International Expectations For Polish Presidency And COP24

Next year will be the third time COP takes place in Poland — this time in the city of Katowice. Remember the business-driven “Coal Summit” that coincided with COP19 and made international news from Beijing to Paris? It undermined Poland’s presidency and lead to Poland being labeled “Coaland.”

But the forthcoming Polish presidency is also a chance for the government to finally step up and help lead the transition and strengthen global climate action.

First, let’s make a few things clear for “Coaland”. COP is no space for coal organizations and coal lobbyists, as demonstrated by the backlash against the US’s pro-coal side event this week. Events promoting coal around paradoxical concepts such as “clean coal” or “zero waste coal” are, simply put, offensive and their aim is to distract attention from what’s most urgently needed across the globe, including in Poland: phase-out of fossil fuels.
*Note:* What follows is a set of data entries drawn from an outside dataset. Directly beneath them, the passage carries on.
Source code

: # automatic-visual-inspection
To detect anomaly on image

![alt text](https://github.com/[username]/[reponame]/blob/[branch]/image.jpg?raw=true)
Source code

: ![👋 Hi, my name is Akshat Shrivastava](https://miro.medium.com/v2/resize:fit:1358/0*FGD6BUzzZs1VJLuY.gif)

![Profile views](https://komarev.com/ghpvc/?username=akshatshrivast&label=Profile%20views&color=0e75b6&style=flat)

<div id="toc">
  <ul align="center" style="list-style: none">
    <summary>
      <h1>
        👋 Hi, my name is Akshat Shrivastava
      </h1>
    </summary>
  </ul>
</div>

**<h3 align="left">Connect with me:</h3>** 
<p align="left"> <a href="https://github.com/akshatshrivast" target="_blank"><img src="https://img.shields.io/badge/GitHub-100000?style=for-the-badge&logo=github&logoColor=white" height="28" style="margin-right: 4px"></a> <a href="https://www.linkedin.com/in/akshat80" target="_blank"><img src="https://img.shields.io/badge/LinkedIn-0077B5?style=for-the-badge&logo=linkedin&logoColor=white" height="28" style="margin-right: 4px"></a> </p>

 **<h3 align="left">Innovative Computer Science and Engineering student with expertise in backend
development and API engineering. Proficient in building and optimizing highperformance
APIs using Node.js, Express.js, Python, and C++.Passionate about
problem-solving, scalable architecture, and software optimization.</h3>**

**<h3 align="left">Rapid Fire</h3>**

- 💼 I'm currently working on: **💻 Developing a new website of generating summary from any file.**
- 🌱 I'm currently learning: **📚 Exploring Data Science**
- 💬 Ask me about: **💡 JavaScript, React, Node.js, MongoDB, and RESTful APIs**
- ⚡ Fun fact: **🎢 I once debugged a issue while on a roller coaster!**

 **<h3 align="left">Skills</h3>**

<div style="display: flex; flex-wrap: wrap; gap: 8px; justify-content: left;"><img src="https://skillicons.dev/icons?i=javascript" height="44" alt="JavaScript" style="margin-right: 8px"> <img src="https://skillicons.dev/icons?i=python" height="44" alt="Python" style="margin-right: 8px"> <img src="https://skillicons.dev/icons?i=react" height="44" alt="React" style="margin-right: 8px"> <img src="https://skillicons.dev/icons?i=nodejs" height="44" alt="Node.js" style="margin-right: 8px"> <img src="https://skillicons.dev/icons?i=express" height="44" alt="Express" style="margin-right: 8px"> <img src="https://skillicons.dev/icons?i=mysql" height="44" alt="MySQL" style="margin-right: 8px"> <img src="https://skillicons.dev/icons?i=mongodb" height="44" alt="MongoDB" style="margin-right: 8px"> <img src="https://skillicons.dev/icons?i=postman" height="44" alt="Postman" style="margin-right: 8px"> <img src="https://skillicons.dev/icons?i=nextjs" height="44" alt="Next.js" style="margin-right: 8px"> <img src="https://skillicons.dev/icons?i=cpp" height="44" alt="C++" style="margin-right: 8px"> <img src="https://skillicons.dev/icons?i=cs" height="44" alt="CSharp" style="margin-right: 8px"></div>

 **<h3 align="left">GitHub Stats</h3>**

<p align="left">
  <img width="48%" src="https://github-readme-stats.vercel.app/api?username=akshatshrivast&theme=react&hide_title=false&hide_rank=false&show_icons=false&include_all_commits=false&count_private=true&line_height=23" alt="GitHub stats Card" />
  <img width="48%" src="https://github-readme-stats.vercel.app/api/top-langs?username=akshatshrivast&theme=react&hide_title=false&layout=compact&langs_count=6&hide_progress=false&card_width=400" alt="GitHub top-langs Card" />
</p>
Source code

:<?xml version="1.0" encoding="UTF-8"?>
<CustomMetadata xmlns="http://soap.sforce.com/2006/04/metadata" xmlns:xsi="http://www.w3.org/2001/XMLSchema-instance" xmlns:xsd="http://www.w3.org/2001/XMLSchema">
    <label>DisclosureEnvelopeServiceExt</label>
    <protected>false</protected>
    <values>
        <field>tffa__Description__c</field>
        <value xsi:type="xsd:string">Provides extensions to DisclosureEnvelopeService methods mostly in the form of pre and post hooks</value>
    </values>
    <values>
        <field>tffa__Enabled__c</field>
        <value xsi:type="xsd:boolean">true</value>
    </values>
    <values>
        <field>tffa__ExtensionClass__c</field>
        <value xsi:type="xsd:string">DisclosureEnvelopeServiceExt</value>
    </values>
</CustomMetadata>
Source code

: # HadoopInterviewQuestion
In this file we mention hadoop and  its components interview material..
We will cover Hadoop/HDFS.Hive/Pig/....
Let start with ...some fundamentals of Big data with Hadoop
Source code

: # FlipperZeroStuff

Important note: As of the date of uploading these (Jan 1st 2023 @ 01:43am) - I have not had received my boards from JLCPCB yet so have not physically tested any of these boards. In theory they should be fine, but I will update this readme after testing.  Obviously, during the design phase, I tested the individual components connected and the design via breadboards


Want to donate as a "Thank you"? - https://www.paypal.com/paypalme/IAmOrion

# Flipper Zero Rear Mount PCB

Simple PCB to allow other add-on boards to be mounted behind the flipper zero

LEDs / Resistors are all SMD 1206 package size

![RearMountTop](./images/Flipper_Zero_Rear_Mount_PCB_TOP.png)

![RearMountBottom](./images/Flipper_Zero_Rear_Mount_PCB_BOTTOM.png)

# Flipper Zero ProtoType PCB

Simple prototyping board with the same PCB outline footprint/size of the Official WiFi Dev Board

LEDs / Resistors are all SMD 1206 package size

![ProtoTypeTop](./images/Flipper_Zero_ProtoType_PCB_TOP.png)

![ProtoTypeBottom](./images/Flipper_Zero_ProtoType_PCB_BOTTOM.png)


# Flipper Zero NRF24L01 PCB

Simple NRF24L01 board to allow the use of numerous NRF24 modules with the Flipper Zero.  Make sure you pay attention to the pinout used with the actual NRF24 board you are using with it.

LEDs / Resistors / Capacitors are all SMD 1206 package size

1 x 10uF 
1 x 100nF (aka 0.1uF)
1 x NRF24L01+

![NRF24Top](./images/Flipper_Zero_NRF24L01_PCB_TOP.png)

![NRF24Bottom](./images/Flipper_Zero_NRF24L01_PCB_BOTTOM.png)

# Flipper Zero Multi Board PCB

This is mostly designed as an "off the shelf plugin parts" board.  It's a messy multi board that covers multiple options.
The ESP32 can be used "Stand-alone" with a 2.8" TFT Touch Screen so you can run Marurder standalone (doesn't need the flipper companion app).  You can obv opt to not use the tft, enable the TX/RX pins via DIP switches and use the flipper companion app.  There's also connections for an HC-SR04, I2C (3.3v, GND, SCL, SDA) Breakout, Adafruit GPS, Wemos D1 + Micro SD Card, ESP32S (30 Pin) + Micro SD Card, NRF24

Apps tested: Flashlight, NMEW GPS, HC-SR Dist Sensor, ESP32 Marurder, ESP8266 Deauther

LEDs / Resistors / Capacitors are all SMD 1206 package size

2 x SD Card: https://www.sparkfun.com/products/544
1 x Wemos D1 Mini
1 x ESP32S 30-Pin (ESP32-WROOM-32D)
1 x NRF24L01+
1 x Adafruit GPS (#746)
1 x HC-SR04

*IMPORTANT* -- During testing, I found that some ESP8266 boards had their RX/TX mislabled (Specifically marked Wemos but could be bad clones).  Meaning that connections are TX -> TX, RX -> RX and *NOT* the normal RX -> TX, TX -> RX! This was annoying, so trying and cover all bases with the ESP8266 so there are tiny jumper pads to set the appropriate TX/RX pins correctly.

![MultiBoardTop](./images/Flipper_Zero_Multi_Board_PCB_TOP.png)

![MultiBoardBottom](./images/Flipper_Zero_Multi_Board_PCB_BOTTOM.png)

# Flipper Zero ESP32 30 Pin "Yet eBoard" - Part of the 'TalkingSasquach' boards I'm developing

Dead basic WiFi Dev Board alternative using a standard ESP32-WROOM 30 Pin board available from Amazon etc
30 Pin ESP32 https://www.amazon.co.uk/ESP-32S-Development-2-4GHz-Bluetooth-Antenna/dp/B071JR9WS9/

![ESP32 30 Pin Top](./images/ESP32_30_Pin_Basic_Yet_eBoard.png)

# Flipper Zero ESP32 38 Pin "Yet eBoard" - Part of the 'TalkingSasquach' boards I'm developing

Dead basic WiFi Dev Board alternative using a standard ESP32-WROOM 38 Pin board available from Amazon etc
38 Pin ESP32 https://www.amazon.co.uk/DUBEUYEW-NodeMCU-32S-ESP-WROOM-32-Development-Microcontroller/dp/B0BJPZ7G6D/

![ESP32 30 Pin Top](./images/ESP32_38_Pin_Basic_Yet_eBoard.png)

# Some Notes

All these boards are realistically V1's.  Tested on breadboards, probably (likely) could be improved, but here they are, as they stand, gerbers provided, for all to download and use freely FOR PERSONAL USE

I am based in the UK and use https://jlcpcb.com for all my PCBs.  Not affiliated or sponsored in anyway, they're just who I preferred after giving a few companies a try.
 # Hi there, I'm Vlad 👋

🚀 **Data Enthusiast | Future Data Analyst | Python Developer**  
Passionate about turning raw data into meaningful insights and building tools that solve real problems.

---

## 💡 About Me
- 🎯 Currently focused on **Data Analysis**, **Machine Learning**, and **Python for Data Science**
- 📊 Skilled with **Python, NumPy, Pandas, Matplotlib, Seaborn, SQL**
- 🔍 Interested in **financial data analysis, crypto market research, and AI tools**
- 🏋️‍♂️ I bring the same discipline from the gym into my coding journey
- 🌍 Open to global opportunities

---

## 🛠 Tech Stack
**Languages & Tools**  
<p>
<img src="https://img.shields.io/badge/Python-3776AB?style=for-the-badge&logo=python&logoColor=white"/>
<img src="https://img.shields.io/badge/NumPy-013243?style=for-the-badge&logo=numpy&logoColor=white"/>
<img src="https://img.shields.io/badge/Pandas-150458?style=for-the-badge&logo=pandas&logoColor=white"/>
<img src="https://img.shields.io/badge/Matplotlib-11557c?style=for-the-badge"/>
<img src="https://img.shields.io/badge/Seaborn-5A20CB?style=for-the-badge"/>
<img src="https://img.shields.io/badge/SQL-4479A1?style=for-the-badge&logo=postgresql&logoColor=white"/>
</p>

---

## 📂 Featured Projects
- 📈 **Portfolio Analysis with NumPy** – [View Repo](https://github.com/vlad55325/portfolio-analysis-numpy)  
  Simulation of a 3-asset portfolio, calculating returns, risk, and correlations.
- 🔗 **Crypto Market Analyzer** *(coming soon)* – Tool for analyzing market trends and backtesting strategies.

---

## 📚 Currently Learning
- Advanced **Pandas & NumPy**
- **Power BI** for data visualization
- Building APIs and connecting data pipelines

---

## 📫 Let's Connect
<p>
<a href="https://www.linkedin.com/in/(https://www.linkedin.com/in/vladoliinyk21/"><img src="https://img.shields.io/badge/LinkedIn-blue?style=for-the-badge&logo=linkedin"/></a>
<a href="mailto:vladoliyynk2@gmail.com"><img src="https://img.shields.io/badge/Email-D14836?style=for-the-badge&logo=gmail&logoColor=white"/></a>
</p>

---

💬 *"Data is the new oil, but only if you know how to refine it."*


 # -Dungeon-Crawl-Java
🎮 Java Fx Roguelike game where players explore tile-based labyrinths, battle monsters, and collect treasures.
In Poland, more than 5800 people die prematurely every year due to air pollution from the country’s coal power plants, and the Polish government continues to play into the pocket of the coal sector. These facts are certainly known outside of just the COP bubble.

Moreover, the label “Coaland” represents only one face of Poland. The Polish coal sector is in fact more and more dependent on the imports of coal, especially from Russia. There is strong public resentment against coal and coal mining. Yet despite this, the steady decline of domestic coal, and a number of regions struggling to go beyond it, the Polish government ceaselessly promotes the corporate interests of the coal status quo rather than the just transition to renewables that the Polish people demand and deserve.

Secondly, there is absolutely no need to bring any special coal events to Katowice as the city is already surrounded by coal mines and power plants.

But ECO is not misled by the “Coaland” label either, as Katowice, like many local communities in Poland, is indeed trying to move beyond coal and undergo a transition to more sustainable energy sources. They do it despite the efforts by consecutive governments to subsidize the dirty and uneconomic business with public money.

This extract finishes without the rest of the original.